Many employees misunderstand the scope of federal civil rights laws. Title VII does not prohibit employers from discrimination in employment decisions. It only prohibits discrimination based upon a protected classification, i.e., race, sex, religion, etc. A decision last week from the Fourth Circuit Court of Appeals (which includes North and South Carolina) demonstrates how claims of unfairness not tied to a protected classification can undermine a plaintiff’s discrimination case.
In Lightner v. City of Wilmington, a police officer who received a disciplinary suspension filed suit under Title VII, alleging race and gender discrimination. However, in his deposition, the plaintiff also claimed that the real reason for his suspension was that the police department was attempting to cover up departmental wrongdoing. On appeal, the Fourth Circuit seized on these claims to affirm dismissal of the suit.

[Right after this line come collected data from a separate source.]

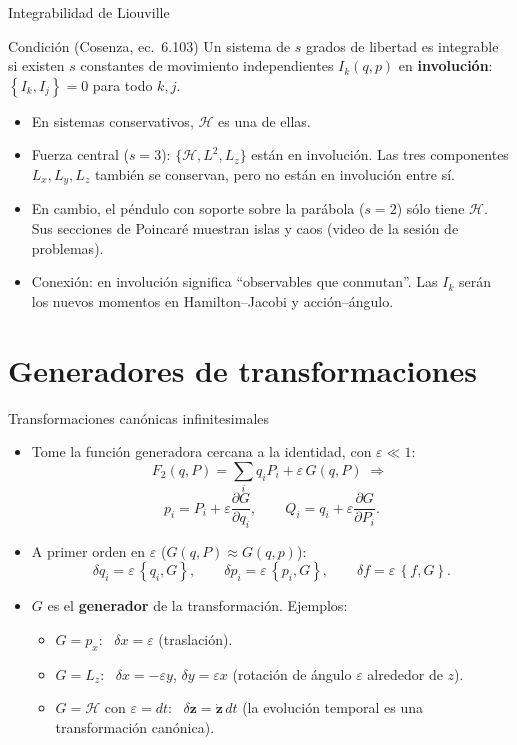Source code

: \documentclass[spanish]{beamer}
\newcommand{\Ham}{\mathcal{H}}
\newcommand{\pd}[2]{\frac{\partial #1}{\partial #2}}
\newcommand{\pb}[2]{\left\{#1,#2\right\}}   %
\begin{document}
\begin{frame}{Integrabilidad de Liouville}
\begin{block}{Condición (Cosenza, ec.~6.103)}
Un sistema de $s$ grados de libertad es integrable si existen $s$ constantes de
movimiento independientes $I_k(q,p)$ en \textbf{involución}:
$\pb{I_k}{I_j} = 0$ para todo $k,j$.
\end{block}
\begin{itemize}
  \item<2-> En sistemas conservativos, $\Ham$ es una de ellas.
  \item<3-> Fuerza central ($s=3$): $\{\Ham, L^2, L_z\}$ están en involución.
        Las tres componentes $L_x, L_y, L_z$ también se conservan, pero no están en
        involución entre sí.
  \item<4-> En cambio, el péndulo con soporte sobre la parábola ($s=2$) sólo
        tiene $\Ham$. Sus secciones de Poincaré muestran islas y caos
        (video de la sesión de problemas).
  \item<5-> Conexión: en involución significa ``observables que conmutan''. Las $I_k$
        serán los nuevos momentos en Hamilton--Jacobi y acción--ángulo.
\end{itemize}
\end{frame}

\section{Generadores de transformaciones}

\begin{frame}{Transformaciones canónicas infinitesimales}
\begin{itemize}
  \item<1-> Tome la función generadora cercana a la identidad, con $\varepsilon\ll 1$:
  \[
    F_2(q,P) = \sum_i q_iP_i + \varepsilon\,G(q,P)
    \;\Rightarrow\;
  \]
  \[
    p_i = P_i + \varepsilon\pd{G}{q_i},\qquad Q_i = q_i + \varepsilon\pd{G}{P_i}.
  \]
  \item<2-> A primer orden en $\varepsilon$ ($G(q,P)\approx G(q,p)$):
  \[
    \delta q_i = \varepsilon\,\pb{q_i}{G}, \qquad
    \delta p_i = \varepsilon\,\pb{p_i}{G}, \qquad
    \delta f = \varepsilon\,\pb{f}{G} .
  \]
  \item<3-> $G$ es el \textbf{generador} de la transformación. Ejemplos:
  \begin{itemize}
    \item $G=p_x$: \ $\delta x = \varepsilon$ (traslación).
    \item $G=L_z$: \ $\delta x = -\varepsilon y$, $\delta y = \varepsilon x$
          (rotación de ángulo $\varepsilon$ alrededor de $z$).
    \item $G=\Ham$ con $\varepsilon = dt$: \ $\delta\mathbf z = \dot{\mathbf z}\,dt$
          (la evolución temporal es una transformación canónica).
  \end{itemize}
\end{itemize}
\end{frame}
\end{document}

By offering his belief that his employer conspired to cover-up wrongdoing to avoid embarrassment to the department, the plaintiff defeated his Title VII claims. Title VII only applies to claims of discrimination based on enumerated criteria. It cannot be used to sue an employer for alleged general unfairness in employment decisions. Employers investigating employee claims of discrimination should be careful to determine whether such claims relate to a protected classification, or are really allegations of general unfairness. Legally, employers have significant latitude to make and defend employment decisions that an employee generally views as unfair or unjustified.